Довольно скоро домом Ангальта стала война, непрекращающаяся в Срединных землях. Никто не возвращал его назад, и юноша воспротивился возможному року и выжил в стычках на местных границах. Для такого как он, учившегося писать, читать и думать, оказалось печальным знать и помнить, что он рискует жизнью по призыву не только графа, но и своего полоумного отца, неся свою повинность в рядах пехоты, чуть ли не в самых низах, не надеясь получить за это ничего, кроме жалкого условного жалованья, позволяющего ему лишь прокормить самого себя и иметь оружие. Он повидал грызущих друг другу глотки командиров, кичащихся своим происхождением в попытке выяснить «кто здесь главнее», безумное множество дезертиров, не успевающих дойти даже до места схватки и улепетывающих домой, и тронутых солдат, не умеющих по-другому, живущих одним днём и спускающих всё до последнего гроша на радость жизни, чтобы легче было с нею расставаться. Потому-то Ангальт из призывных войск, вместо того чтобы вернуться домой, скоро оказался в наёмничьих отрядах.

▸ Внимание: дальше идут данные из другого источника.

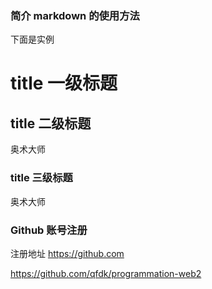 ### 简介 markdown 的使用方法

下面是实例

# title 一级标题

## title 二级标题
奥术大师

### title 三级标题
奥术大师


### Github 账号注册

注册地址 https://github.com

https://github.com/qfdk/programmation-web2

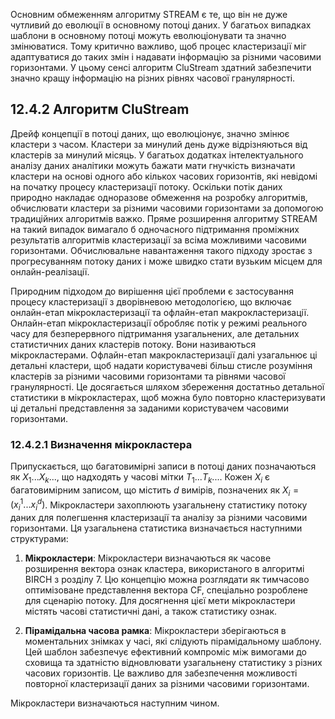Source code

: Основним обмеженням алгоритму STREAM є те, що він не дуже чутливий до еволюції в основному потоці даних. У багатьох випадках шаблони в основному потоці можуть еволюціонувати та значно змінюватися. Тому критично важливо, щоб процес кластеризації міг адаптуватися до таких змін і надавати інформацію за різними часовими горизонтами. У цьому сенсі алгоритм CluStream здатний забезпечити значно кращу інформацію на різних рівнях часової гранулярності.

## 12.4.2 Алгоритм CluStream

Дрейф концепції в потоці даних, що еволюціонує, значно змінює кластери з часом. Кластери за минулий день дуже відрізняються від кластерів за минулий місяць. У багатьох додатках інтелектуального аналізу даних аналітики можуть бажати мати гнучкість визначати кластери на основі одного або кількох часових горизонтів, які невідомі на початку процесу кластеризації потоку. Оскільки потік даних природно накладає одноразове обмеження на розробку алгоритмів, обчислювати кластери за різними часовими горизонтами за допомогою традиційних алгоритмів важко. Пряме розширення алгоритму STREAM на такий випадок вимагало б одночасного підтримання проміжних результатів алгоритмів кластеризації за всіма можливими часовими горизонтами. Обчислювальне навантаження такого підходу зростає з прогресуванням потоку даних і може швидко стати вузьким місцем для онлайн-реалізації.

Природним підходом до вирішення цієї проблеми є застосування процесу кластеризації з дворівневою методологією, що включає онлайн-етап мікрокластеризації та офлайн-етап макрокластеризації. Онлайн-етап мікрокластеризації обробляє потік у режимі реального часу для безперервного підтримання узагальнених, але детальних статистичних даних кластерів потоку. Вони називаються мікрокластерами. Офлайн-етап макрокластеризації далі узагальнює ці детальні кластери, щоб надати користувачеві більш стисле розуміння кластерів за різними часовими горизонтами та рівнями часової гранулярності. Це досягається шляхом збереження достатньо детальної статистики в мікрокластерах, щоб можна було повторно кластеризувати ці детальні представлення за заданими користувачем часовими горизонтами.

### 12.4.2.1 Визначення мікрокластера

Припускається, що багатовимірні записи в потоці даних позначаються як $X_1 . . . X_k . . .$, що надходять у часові мітки $T_1 . . . T_k . . .$. Кожен $X_i$ є багатовимірним записом, що містить $d$ вимірів, позначених як $X_i = (x_i^1 . . . x_i^d)$. Мікрокластери захоплюють узагальнену статистику потоку даних для полегшення кластеризації та аналізу за різними часовими горизонтами. Ця узагальнена статистика визначається наступними структурами:

1. **Мікрокластери**: Мікрокластери визначаються як часове розширення вектора ознак кластера, використаного в алгоритмі BIRCH з розділу 7. Цю концепцію можна розглядати як тимчасово оптимізоване представлення вектора CF, спеціально розроблене для сценарію потоку. Для досягнення цієї мети мікрокластери містять часові статистичні дані, а також статистику ознак.

2. **Пірамідальна часова рамка**: Мікрокластери зберігаються в моментальних знімках у часі, які слідують пірамідальному шаблону. Цей шаблон забезпечує ефективний компроміс між вимогами до сховища та здатністю відновлювати узагальнену статистику з різних часових горизонтів. Це важливо для забезпечення можливості повторної кластеризації даних за різними часовими горизонтами.

Мікрокластери визначаються наступним чином.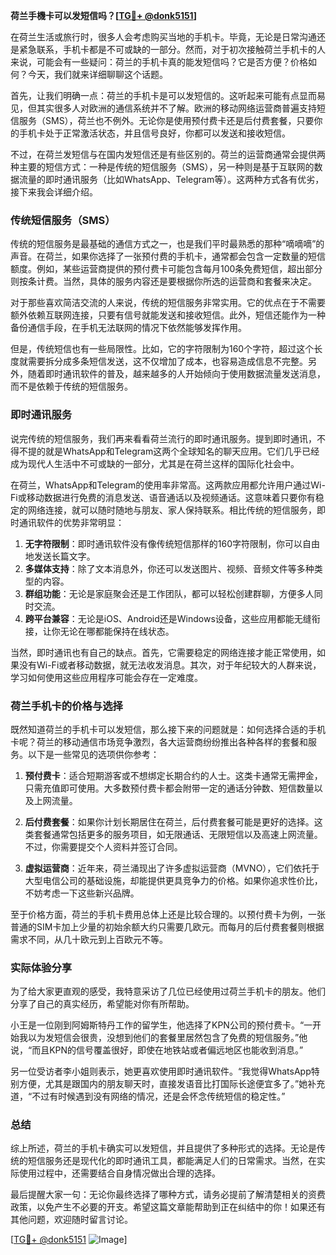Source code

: **荷兰手機卡可以发短信吗？[[TG💪+ @donk5151](https://t.me/s/donk5151)]**

在荷兰生活或旅行时，很多人会考虑购买当地的手机卡。毕竟，无论是日常沟通还是紧急联系，手机卡都是不可或缺的一部分。然而，对于初次接触荷兰手机卡的人来说，可能会有一些疑问：荷兰的手机卡真的能发短信吗？它是否方便？价格如何？今天，我们就来详细聊聊这个话题。

首先，让我们明确一点：荷兰的手机卡是可以发短信的。这听起来可能有点显而易见，但其实很多人对欧洲的通信系统并不了解。欧洲的移动网络运营商普遍支持短信服务（SMS），荷兰也不例外。无论你是使用预付费卡还是后付费套餐，只要你的手机卡处于正常激活状态，并且信号良好，你都可以发送和接收短信。

不过，在荷兰发短信与在国内发短信还是有些区别的。荷兰的运营商通常会提供两种主要的短信方式：一种是传统的短信服务（SMS），另一种则是基于互联网的数据流量的即时通讯服务（比如WhatsApp、Telegram等）。这两种方式各有优劣，接下来我会详细介绍。

### 传统短信服务（SMS）

传统的短信服务是最基础的通信方式之一，也是我们平时最熟悉的那种“嘀嘀嘀”的声音。在荷兰，如果你选择了一张预付费的手机卡，通常都会包含一定数量的短信额度。例如，某些运营商提供的预付费卡可能包含每月100条免费短信，超出部分则按条计费。当然，具体的服务内容还是要根据你所选的运营商和套餐来决定。

对于那些喜欢简洁交流的人来说，传统的短信服务非常实用。它的优点在于不需要额外依赖互联网连接，只要有信号就能发送和接收短信。此外，短信还能作为一种备份通信手段，在手机无法联网的情况下依然能够发挥作用。

但是，传统短信也有一些局限性。比如，它的字符限制为160个字符，超过这个长度就需要拆分成多条短信发送，这不仅增加了成本，也容易造成信息不完整。另外，随着即时通讯软件的普及，越来越多的人开始倾向于使用数据流量发送消息，而不是依赖于传统的短信服务。

### 即时通讯服务

说完传统的短信服务，我们再来看看荷兰流行的即时通讯服务。提到即时通讯，不得不提的就是WhatsApp和Telegram这两个全球知名的聊天应用。它们几乎已经成为现代人生活中不可或缺的一部分，尤其是在荷兰这样的国际化社会中。

在荷兰，WhatsApp和Telegram的使用率非常高。这两款应用都允许用户通过Wi-Fi或移动数据进行免费的消息发送、语音通话以及视频通话。这意味着只要你有稳定的网络连接，就可以随时随地与朋友、家人保持联系。相比传统的短信服务，即时通讯软件的优势非常明显：

1. **无字符限制**：即时通讯软件没有像传统短信那样的160字符限制，你可以自由地发送长篇文字。
2. **多媒体支持**：除了文本消息外，你还可以发送图片、视频、音频文件等多种类型的内容。
3. **群组功能**：无论是家庭聚会还是工作团队，都可以轻松创建群聊，方便多人同时交流。
4. **跨平台兼容**：无论是iOS、Android还是Windows设备，这些应用都能无缝衔接，让你无论在哪都能保持在线状态。

当然，即时通讯也有自己的缺点。首先，它需要稳定的网络连接才能正常使用，如果没有Wi-Fi或者移动数据，就无法收发消息。其次，对于年纪较大的人群来说，学习如何使用这些应用程序可能会存在一定难度。

### 荷兰手机卡的价格与选择

既然知道荷兰的手机卡可以发短信，那么接下来的问题就是：如何选择合适的手机卡呢？荷兰的移动通信市场竞争激烈，各大运营商纷纷推出各种各样的套餐和服务。以下是一些常见的选项供你参考：

1. **预付费卡**：适合短期游客或不想绑定长期合约的人士。这类卡通常无需押金，只需充值即可使用。大多数预付费卡都会附带一定的通话分钟数、短信数量以及上网流量。

2. **后付费套餐**：如果你计划长期居住在荷兰，后付费套餐可能是更好的选择。这类套餐通常包括更多的服务项目，如无限通话、无限短信以及高速上网流量。不过，你需要提交个人资料并签订合同。

3. **虚拟运营商**：近年来，荷兰涌现出了许多虚拟运营商（MVNO），它们依托于大型电信公司的基础设施，却能提供更具竞争力的价格。如果你追求性价比，不妨考虑一下这些新兴品牌。

至于价格方面，荷兰的手机卡费用总体上还是比较合理的。以预付费卡为例，一张普通的SIM卡加上少量的初始余额大约只需要几欧元。而每月的后付费套餐则根据需求不同，从几十欧元到上百欧元不等。

### 实际体验分享

为了给大家更直观的感受，我特意采访了几位已经使用过荷兰手机卡的朋友。他们分享了自己的真实经历，希望能对你有所帮助。

小王是一位刚到阿姆斯特丹工作的留学生，他选择了KPN公司的预付费卡。“一开始我以为发短信会很贵，没想到他们的套餐里居然包含了免费的短信服务。”他说，“而且KPN的信号覆盖很好，即使在地铁站或者偏远地区也能收到消息。”

另一位受访者李小姐则表示，她更喜欢使用即时通讯软件。“我觉得WhatsApp特别方便，尤其是跟国内的朋友聊天时，直接发语音比打国际长途便宜多了。”她补充道，“不过有时候遇到没有网络的情况，还是会怀念传统短信的稳定性。”

### 总结

综上所述，荷兰的手机卡确实可以发短信，并且提供了多种形式的选择。无论是传统的短信服务还是现代化的即时通讯工具，都能满足人们的日常需求。当然，在实际使用过程中，还需要结合自身情况做出合理的选择。

最后提醒大家一句：无论你最终选择了哪种方式，请务必提前了解清楚相关的资费政策，以免产生不必要的开支。希望这篇文章能帮助到正在纠结中的你！如果还有其他问题，欢迎随时留言讨论。

[[TG💪+ @donk5151](https://t.me/s/donk5151) ![Image](https://i.postimg.cc/rwNCRYN7/Snipaste-2025-04-30-17-27-05.png)]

Что ж, он выжил в битве, опытным путём научился держать в руках оружие, и так даже не один раз – таких в его мире уже называли «опытными бойцами», пусть и было ему каких-то жалких восемнадцать лет. Бою здесь учит лишь бой. Его, сильного, молодого, и даже не окончательно безродного, взяли в наёмничью дружину разок взглянув на хмурое лицо. Их вольное объединение называлось Флокийской компанией по одной простой причине – глава организовал корпорацию в поселении Флоке на территории Маллендора по просьбе своего же короля. Среди них были и дворяне, и люди с самых низов; и маллендорцы, и представители соседних государств; и казначеи, и хронисты, и воины; и честолюбивые, и образованные, и душегубы, и пушечное мясо, и пехотинцы, и кавалеристы, и лучники, и артиллеристы... вопрос к нужному образованию и отряду. Их объединяли на самом деле только три вещи: обязательное правило деньги и трофеи направлять в общую казну, обязательное правило не бежать с поля боя без команды командира, и самое обязательное правило – верно служить тому, кто заплатил. Слово чести.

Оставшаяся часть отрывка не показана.